JPMorgan says Tesla owes the bank $ 162 million
JPMorgan has sued Tesla and claimed that the electric car company owes the bank $ 162 million related to a share guarantee agreement from 2014. The dispute concerns adjustments the companies made in the agreement after Tesla CEO Elon Musk 2018 “[f]unding secured »tweet and the resulting fallout.
The lawsuit was filed late Monday in the southern district of New York. Tesla did not immediately respond to a request for comment, and has disbanded its US press team.
According to the suit, which was first reported by Reuters, JPMorgan bought a number of warrants from Tesla in 201[ads1]4 – back when the company was still trying to finance the construction of the original Gigafactory.
Stock warrants give the buyer (JPMorgan, in this case) the right to buy shares in a company (Tesla) at a fixed price within a certain time window.
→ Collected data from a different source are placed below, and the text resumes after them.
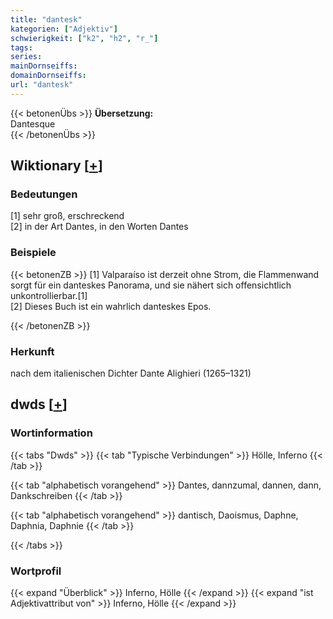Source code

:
 ```yaml
---
title: "dantesk"
kategorien: ["Adjektiv"]
schwierigkeit: ["k2", "h2", "r_"]
tags:
series:
mainDornseiffs:
domainDornseiffs:
url: "dantesk"
---
```


{{< betonenÜbs >}}
**Übersetzung:**  
Dantesque  
{{< /betonenÜbs >}}

## Wiktionary [[+](https://de.wiktionary.org/wiki/dantesk)]

### Bedeutungen
[1] sehr groß, erschreckend  
[2] in der Art Dantes, in den Worten Dantes  

### Beispiele
{{< betonenZB >}}
[1] Valparaíso ist derzeit ohne Strom, die Flammenwand sorgt für ein danteskes Panorama, und sie nähert sich offensichtlich unkontrollierbar.[1]  
[2] Dieses Buch ist ein wahrlich danteskes Epos.  

{{< /betonenZB >}}
### Herkunft
nach dem italienischen Dichter Dante Alighieri (1265–1321)  



## dwds [[+](https://www.dwds.de/wb/dantesk)]

### Wortinformation
{{< tabs "Dwds" >}}
{{< tab "Typische Verbindungen" >}}
Hölle, Inferno
{{< /tab >}}

{{< tab "alphabetisch vorangehend" >}}
Dantes, dannzumal, dannen, dann, Dankschreiben
{{< /tab >}}

{{< tab "alphabetisch vorangehend" >}}
dantisch, Daoismus, Daphne, Daphnia, Daphnie
{{< /tab >}}

{{< /tabs >}}

### Wortprofil
{{< expand "Überblick" >}} Inferno, Hölle {{< /expand >}}
{{< expand "ist Adjektivattribut von" >}} Inferno, Hölle {{< /expand >}}

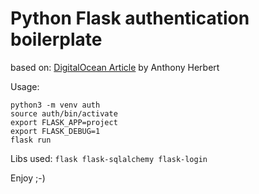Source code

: # Python Flask authentication boilerplate

based on:
[DigitalOcean Article](https://www.digitalocean.com/community/tutorials/how-to-add-authentication-to-your-app-with-flask-login)
by Anthony Herbert

Usage:

```
python3 -m venv auth
source auth/bin/activate
export FLASK_APP=project
export FLASK_DEBUG=1
flask run
```

Libs used:
`flask flask-sqlalchemy flask-login`

Enjoy ;-)
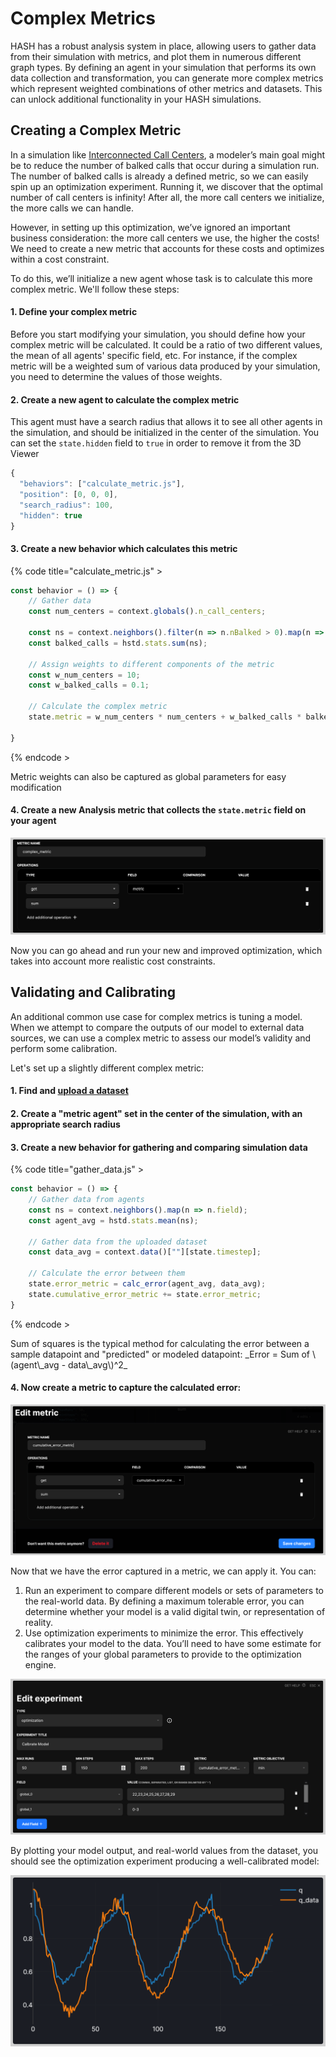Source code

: # Complex Metrics

HASH has a robust analysis system in place, allowing users to gather data from their simulation with metrics, and plot them in numerous different graph types. By defining an agent in your simulation that performs its own data collection and transformation, you can generate more complex metrics which represent weighted combinations of other metrics and datasets. This can unlock additional functionality in your HASH simulations.

## Creating a Complex Metric

In a simulation like [Interconnected Call Centers](https://core.hash.ai/@hash/interconnected-call-center/3.1.0), a modeler’s main goal might be to reduce the number of balked calls that occur during a simulation run. The number of balked calls is already a defined metric, so we can easily spin up an optimization experiment. Running it, we discover that the optimal number of call centers is infinity! After all, the more call centers we initialize, the more calls we can handle.

However, in setting up this optimization, we’ve ignored an important business consideration: the more call centers we use, the higher the costs! We need to create a new metric that accounts for these costs and optimizes within a cost constraint.

To do this, we’ll initialize a new agent whose task is to calculate this more complex metric. We'll follow these steps:

#### 1. Define your complex metric

Before you start modifying your simulation, you should define how your complex metric will be calculated. It could be a ratio of two different values, the mean of all agents' specific field, etc. For instance, if the complex metric will be a weighted sum of various data produced by your simulation, you need to determine the values of those weights.

#### 2. Create a new agent to calculate the complex metric

This agent must have a search radius that allows it to see all other agents in the simulation, and should be initialized in the center of the simulation. You can set the `state.hidden` field to `true` in order to remove it from the 3D Viewer

```javascript
{
  "behaviors": ["calculate_metric.js"],
  "position": [0, 0, 0],
  "search_radius": 100,
  "hidden": true
}
```

#### 3. Create a new behavior which calculates this metric

{% code title="calculate\_metric.js" >
```javascript
const behavior = () => {
    // Gather data
    const num_centers = context.globals().n_call_centers;
    
    const ns = context.neighbors().filter(n => n.nBalked > 0).map(n => n.nBalked);
    const balked_calls = hstd.stats.sum(ns);
    
    // Assign weights to different components of the metric
    const w_num_centers = 10;
    const w_balked_calls = 0.1;
    
    // Calculate the complex metric
    state.metric = w_num_centers * num_centers + w_balked_calls * balked_calls;

}
```
{% endcode >

<Hint style="info">
Metric weights can also be captured as global parameters for easy modification
</Hint>

#### 4. Create a new Analysis metric that collects the `state.metric` field on your agent

![Defining the complex metric for use an optimization](../../../.gitbook/assets/image%20%2872%29.png)

Now you can go ahead and run your new and improved optimization, which takes into account more realistic cost constraints.

## Validating and Calibrating

An additional common use case for complex metrics is tuning a model. When we attempt to compare the outputs of our model to external data sources, we can use a complex metric to assess our model’s validity and perform some calibration.

Let's set up a slightly different complex metric:

#### 1. Find and [upload a dataset](../../datasets/)

#### 2. Create a "metric agent" set in the center of the simulation, with an appropriate search radius

#### 3. Create a new behavior for gathering and comparing simulation data

{% code title="gather\_data.js" >
```javascript
const behavior = () => {
    // Gather data from agents
    const ns = context.neighbors().map(n => n.field);
    const agent_avg = hstd.stats.mean(ns);
    
    // Gather data from the uploaded dataset
    const data_avg = context.data()[""][state.timestep];
    
    // Calculate the error between them
    state.error_metric = calc_error(agent_avg, data_avg);
    state.cumulative_error_metric += state.error_metric;
}
```
{% endcode >

<Hint style="info">
Sum of squares is the typical method for calculating the error between a sample datapoint and "predicted" or modeled datapoint: _Error =  Sum of \(agent\_avg - data\_avg\)^2_
</Hint>

#### 4. Now create a metric to capture the calculated error:

![Define a metric to capture the cumulative error](../../../.gitbook/assets/image%20%2873%29.png)

Now that we have the error captured in a metric, we can apply it. You can:

1. Run an experiment to compare different models or sets of parameters to the real-world data. By defining a maximum tolerable error, you can determine whether your model is a valid digital twin, or representation of reality.
2. Use optimization experiments to minimize the error. This effectively calibrates your model to the data. You’ll need to have some estimate for the ranges of your global parameters to provide to the optimization engine.

![Defining an optimization experiment that will calibrate our model](../../../.gitbook/assets/image%20%2871%29.png)

By plotting your model output, and real-world values from the dataset, you should see the optimization experiment producing a well-calibrated model:

![Model output fitted to data](../../../.gitbook/assets/image%20%2870%29.png)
The warranties JPMorgan bought from Tesla in 2014 were to expire in June and July 2021.
Initially, the companies agreed on a “trigger price” of $ 560.6388. If the warrants expired and Tesla’s share price was lower than this redemption price, neither company would owe the other anything. But if Tesla’s share price was above the redemption price at the expiration, JPMorgan says that Musk’s company was initially intended to hand over shares equal to the difference in these prices.
As a massive, complicated financial transaction, JPMorgan ensured that all kinds of legal protections were in place. One was a hedge against any major announcements related to mergers or acquisitions that could affect Tesla’s share price. Should something like this happen, the bank and the car manufacturer were able to agree on a new redemption price for the warrants.
Which brings us to the tweet. Musk famously tweeted on August 7, 2018 that he “considered taking Tesla private for $ 420. Financing secured. “Later that day, Tesla’s CFO, communications manager and chief lawyer wrote an e-mail to Musk that was published on Tesla’s blog explaining his announcement. Musk also tweeted that”[i]nvestor support has been confirmed. The only reason this is not certain is that it is conditional on a shareholder vote. ” Tesla’s investor relations chief also told some press that it was a “fixed offer.”
Initially, none of this was true, as everyone found out after the Securities and Exchange Commission sued Musk and Tesla over the announcement. Musk had a superficial conversation with Saudi Arabia’s public investment fund, but that was it.
Before that truth came out, however, JPMorgan saw the resulting volatility in Tesla’s stock price and decided to change the redemption price of the warrants. It lowered the price to $ 424.66 and alerted Tesla. Tesla agreed to a conference call scheduled for August 24, but withdrew at the last minute, according to the lawsuit.
On the same day, Tesla and Musk announced that they were leaving the attempt to take Tesla privately.
So JPMorgan decided once again to adjust the redemption price of the warrants. It made new calculations based on the response to the decision by Tesla and Musk to make a U-turn, and settled on a redemption price of $ 484.35.
This time, Tesla protested that no adjustment should be necessary at all because they had so quickly abandoned their private plans, JPMorgan writes in the lawsuit. The bank provided Tesla with its calculations and “held several conference calls” to explain them, saying that Tesla “did not raise any specific objections” to these explanations. After that, JPMorgan says that Tesla stopped talking to the bank for six months.
Tesla’s lawyers finally sent a letter to JPMorgan in February 2019 in which they claimed that the bank’s adjustments were “unreasonably rapid and represented an opportunistic attempt to take advantage of changes in the volatility of Tesla’s shares”. JPMorgan wrote back, “rejects all [Tesla’s] allegations », but then the two sides did not talk to each other for two years. JPMorgan made a new adjustment down to $ 96.87 in August 2020 to take into account Tesla’s share split, and says that Tesla never reacted to it either.
When the expiration dates came around this year, Tesla’s shares were already on an incredible run, and JPMorgan’s warrants were “in the money” with a significant amount, according to the lawsuit. When the bank contacted Tesla to pay, “Tesla renewed its objections to the adjustments.” Tesla settled some shares with JPMorgan – the bank did not say how many – but “refused to settle in full,” the bank claims, so it triggered an “early termination” clause.
JPMorgan states that Tesla still owed 228,775 shares when it closed the agreement, and that these shares are worth $ 162,216,628.81 based on Tesla’s share price at the time. (Potentially worse for JPMorgan, it had secured its warrant agreement with Tesla by maintaining a short position against Tesla’s shares. As Tesla did not settle the remaining shares, the bank had to buy the same amount on the open market to cover the secured stake.)
Shortly after the lawsuit was filed on Monday, Musk continued to actively tweet in a thread he started Sunday in response to a tweet from Senator Bernie Sanders (I-VT) about taxes. “I like to dig my grave deep,” Musk said wrote.